EXERCISE INSTRUCTIONS: Down to the last line, reproduce the data that follows, but skip the pictures.

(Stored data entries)
▽

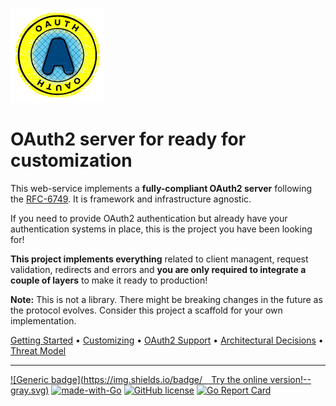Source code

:
![](_docs/oauth-logo.png)
# OAuth2 server for ready for customization

This web-service implements a **fully-compliant OAuth2 server** following the [RFC-6749](https://tools.ietf.org/html/rfc6749). It is framework and infrastructure agnostic.

If you need to provide OAuth2 authentication but already have your authentication systems in place, this is the project you have been looking for!



**This project implements everything** related to client managent, request validation, redirects and errors and **you are only required to integrate a couple of layers** to make it ready to production!




**Note:** This is not a library. There might be breaking changes in the future as the protocol evolves. Consider this project a scaffold for your own implementation.
 
 

[Getting Started](_docs/getting_started.md) • [Customizing](_docs/customizing.md) • [OAuth2 Support](_docs/oauth_support.md) • [Architectural Decisions](_docs/architectural_decisions.md) • [Threat Model](_docs/threat_modelling.md)

 __________________________
[![Generic badge](https://img.shields.io/badge/⠀ Try the online version!--gray.svg)](https://shields.io/)  [![made-with-Go](https://img.shields.io/badge/Made%20with-Go-1f425f.svg)](http://golang.org) [![GitHub license](https://img.shields.io/github/license/Naereen/StrapDown.js.svg)](https://github.com/Naereen/StrapDown.js/blob/master/LICENSE) [![Go Report Card](https://goreportcard.com/badge/github.com/giovaneliberato/your-oauth2-server-here)](https://goreportcard.com/report/github.com/giovaneliberato/your-oauth2-server-here)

△

SOLUTION FOR THIS EXERCISE:
Source code

:
![](_docs/oauth-logo.png)
# OAuth2 server for ready for customization

This web-service implements a **fully-compliant OAuth2 server** following the [RFC-6749](https://tools.ietf.org/html/rfc6749). It is framework and infrastructure agnostic.

If you need to provide OAuth2 authentication but already have your authentication systems in place, this is the project you have been looking for!



**This project implements everything** related to client managent, request validation, redirects and errors and **you are only required to integrate a couple of layers** to make it ready to production!




**Note:** This is not a library. There might be breaking changes in the future as the protocol evolves. Consider this project a scaffold for your own implementation.
 
 

[Getting Started](_docs/getting_started.md) • [Customizing](_docs/customizing.md) • [OAuth2 Support](_docs/oauth_support.md) • [Architectural Decisions](_docs/architectural_decisions.md) • [Threat Model](_docs/threat_modelling.md)

 __________________________
[![Generic badge](https://img.shields.io/badge/⠀ Try the online version!--gray.svg)](https://shields.io/)  [![made-with-Go](https://img.shields.io/badge/Made%20with-Go-1f425f.svg)](http://golang.org) [![GitHub license](https://img.shields.io/github/license/Naereen/StrapDown.js.svg)](https://github.com/Naereen/StrapDown.js/blob/master/LICENSE) [![Go Report Card](https://goreportcard.com/badge/github.com/giovaneliberato/your-oauth2-server-here)](https://goreportcard.com/report/github.com/giovaneliberato/your-oauth2-server-here)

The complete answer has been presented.